In the listing below, find every line containing "Couldn" and copy it out.
━━━
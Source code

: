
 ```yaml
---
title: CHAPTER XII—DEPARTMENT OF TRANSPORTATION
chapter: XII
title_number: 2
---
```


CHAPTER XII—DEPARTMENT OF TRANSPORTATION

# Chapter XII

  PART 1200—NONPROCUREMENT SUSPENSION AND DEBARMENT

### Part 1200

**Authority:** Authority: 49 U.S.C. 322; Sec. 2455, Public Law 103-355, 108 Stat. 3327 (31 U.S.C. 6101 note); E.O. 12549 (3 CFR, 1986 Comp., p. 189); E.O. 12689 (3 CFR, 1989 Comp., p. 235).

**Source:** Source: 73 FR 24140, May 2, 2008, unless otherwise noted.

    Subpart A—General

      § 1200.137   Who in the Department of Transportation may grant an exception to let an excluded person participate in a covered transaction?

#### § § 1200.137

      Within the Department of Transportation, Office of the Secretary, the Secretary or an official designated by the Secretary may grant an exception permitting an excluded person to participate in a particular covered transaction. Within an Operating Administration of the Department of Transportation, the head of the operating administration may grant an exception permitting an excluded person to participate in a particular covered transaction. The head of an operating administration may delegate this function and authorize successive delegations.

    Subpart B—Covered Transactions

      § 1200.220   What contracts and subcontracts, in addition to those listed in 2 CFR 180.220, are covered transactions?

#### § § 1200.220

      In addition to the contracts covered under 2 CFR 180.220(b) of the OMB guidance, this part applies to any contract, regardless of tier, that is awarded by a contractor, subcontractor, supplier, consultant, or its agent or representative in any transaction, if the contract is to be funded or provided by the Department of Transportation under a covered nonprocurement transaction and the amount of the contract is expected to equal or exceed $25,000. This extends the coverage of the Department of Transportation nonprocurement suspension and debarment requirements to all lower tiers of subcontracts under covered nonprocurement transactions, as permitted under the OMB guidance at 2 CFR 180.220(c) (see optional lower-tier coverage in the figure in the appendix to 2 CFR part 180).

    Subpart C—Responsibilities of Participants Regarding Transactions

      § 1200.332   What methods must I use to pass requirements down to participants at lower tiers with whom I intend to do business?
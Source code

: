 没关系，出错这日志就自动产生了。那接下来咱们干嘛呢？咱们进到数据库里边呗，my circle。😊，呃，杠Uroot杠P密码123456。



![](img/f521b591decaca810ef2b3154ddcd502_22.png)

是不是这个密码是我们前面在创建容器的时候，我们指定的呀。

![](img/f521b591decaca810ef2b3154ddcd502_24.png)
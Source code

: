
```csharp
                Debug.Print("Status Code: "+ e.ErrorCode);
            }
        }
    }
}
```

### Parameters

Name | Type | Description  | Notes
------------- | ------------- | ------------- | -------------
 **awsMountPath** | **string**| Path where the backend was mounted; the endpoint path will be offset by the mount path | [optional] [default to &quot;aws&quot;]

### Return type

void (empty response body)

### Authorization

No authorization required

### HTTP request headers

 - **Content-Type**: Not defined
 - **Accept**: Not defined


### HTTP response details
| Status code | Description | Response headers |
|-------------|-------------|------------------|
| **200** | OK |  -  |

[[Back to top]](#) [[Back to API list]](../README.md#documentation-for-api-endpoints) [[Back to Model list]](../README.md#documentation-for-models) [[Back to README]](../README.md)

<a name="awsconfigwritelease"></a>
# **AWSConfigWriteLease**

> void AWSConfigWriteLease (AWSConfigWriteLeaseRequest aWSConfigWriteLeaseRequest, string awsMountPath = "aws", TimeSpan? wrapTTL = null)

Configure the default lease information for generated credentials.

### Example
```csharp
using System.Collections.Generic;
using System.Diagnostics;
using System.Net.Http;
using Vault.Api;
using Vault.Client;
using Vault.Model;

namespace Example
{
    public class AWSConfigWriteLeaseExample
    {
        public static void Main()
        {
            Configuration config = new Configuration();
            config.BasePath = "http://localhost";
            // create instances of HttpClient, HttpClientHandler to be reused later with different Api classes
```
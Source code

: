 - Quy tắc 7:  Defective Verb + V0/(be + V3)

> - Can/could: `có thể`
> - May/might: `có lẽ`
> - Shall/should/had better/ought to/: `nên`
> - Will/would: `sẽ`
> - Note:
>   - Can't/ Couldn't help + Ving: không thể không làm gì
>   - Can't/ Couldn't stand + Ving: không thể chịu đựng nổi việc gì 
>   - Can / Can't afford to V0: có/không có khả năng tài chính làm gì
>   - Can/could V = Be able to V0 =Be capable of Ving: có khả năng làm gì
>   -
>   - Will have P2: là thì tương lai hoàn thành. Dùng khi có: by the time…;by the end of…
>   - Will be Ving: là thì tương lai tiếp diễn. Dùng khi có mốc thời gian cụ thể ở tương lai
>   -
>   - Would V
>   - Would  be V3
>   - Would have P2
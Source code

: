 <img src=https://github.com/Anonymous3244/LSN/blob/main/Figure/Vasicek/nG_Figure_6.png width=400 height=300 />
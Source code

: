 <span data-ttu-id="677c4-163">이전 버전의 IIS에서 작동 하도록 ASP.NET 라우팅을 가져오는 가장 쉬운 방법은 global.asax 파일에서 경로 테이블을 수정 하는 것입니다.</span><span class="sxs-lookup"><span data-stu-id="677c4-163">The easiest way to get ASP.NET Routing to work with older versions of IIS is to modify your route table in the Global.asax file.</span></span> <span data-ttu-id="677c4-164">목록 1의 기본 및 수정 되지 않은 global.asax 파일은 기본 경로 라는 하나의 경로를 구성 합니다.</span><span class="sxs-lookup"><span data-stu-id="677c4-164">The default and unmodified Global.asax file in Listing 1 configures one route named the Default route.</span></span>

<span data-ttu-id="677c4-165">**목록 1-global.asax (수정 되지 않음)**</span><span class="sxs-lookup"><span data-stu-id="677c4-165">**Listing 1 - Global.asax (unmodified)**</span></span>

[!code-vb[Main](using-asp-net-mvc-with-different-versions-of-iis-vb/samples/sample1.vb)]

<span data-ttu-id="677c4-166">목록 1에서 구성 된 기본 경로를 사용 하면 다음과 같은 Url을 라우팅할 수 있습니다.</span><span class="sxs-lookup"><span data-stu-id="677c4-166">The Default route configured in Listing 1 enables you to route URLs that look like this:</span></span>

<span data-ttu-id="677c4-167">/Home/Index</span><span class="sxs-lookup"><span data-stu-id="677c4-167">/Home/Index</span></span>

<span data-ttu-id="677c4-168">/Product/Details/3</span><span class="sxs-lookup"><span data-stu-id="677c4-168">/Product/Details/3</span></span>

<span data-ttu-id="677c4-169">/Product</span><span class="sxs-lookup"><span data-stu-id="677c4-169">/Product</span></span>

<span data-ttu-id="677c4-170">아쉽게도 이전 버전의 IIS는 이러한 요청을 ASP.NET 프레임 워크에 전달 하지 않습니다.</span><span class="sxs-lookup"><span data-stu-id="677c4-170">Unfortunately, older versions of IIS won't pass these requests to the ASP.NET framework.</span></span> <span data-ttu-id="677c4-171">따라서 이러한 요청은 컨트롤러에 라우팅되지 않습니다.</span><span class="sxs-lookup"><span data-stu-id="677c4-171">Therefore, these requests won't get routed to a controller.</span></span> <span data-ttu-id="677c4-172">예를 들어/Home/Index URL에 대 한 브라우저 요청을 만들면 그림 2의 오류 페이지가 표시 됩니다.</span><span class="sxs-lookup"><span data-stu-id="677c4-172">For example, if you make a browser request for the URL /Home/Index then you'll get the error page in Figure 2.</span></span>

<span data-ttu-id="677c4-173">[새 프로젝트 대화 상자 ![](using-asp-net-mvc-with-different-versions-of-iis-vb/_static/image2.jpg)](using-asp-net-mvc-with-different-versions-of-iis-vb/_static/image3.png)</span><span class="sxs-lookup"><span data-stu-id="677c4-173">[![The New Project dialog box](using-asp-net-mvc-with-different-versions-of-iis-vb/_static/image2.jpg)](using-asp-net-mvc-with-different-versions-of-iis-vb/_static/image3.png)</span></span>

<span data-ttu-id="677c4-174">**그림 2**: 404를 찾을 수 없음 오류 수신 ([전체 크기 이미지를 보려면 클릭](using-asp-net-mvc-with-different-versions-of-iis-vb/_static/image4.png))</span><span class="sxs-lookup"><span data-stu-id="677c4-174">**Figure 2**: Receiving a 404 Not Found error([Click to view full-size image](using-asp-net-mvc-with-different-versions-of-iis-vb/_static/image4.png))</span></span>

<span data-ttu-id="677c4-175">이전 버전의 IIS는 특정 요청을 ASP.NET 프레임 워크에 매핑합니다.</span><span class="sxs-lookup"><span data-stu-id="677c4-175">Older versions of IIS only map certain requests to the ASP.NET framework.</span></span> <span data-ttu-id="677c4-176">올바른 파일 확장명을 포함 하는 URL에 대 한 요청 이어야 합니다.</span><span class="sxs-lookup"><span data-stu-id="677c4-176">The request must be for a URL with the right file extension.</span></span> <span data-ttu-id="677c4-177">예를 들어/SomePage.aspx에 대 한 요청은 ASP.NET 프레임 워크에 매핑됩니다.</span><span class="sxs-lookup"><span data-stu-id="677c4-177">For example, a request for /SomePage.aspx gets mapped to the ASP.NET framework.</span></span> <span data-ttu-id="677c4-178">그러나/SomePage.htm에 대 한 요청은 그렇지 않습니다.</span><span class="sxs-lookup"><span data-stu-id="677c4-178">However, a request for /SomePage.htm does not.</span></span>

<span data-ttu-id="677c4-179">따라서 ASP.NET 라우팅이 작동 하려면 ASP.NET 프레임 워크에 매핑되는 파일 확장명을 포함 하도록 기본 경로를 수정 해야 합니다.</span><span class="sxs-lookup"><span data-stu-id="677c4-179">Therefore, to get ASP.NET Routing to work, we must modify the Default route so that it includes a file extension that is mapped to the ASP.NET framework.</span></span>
━━━
Answer for the task:
>   - Can't/ Couldn't help + Ving: không thể không làm gì
>   - Can't/ Couldn't stand + Ving: không thể chịu đựng nổi việc gì 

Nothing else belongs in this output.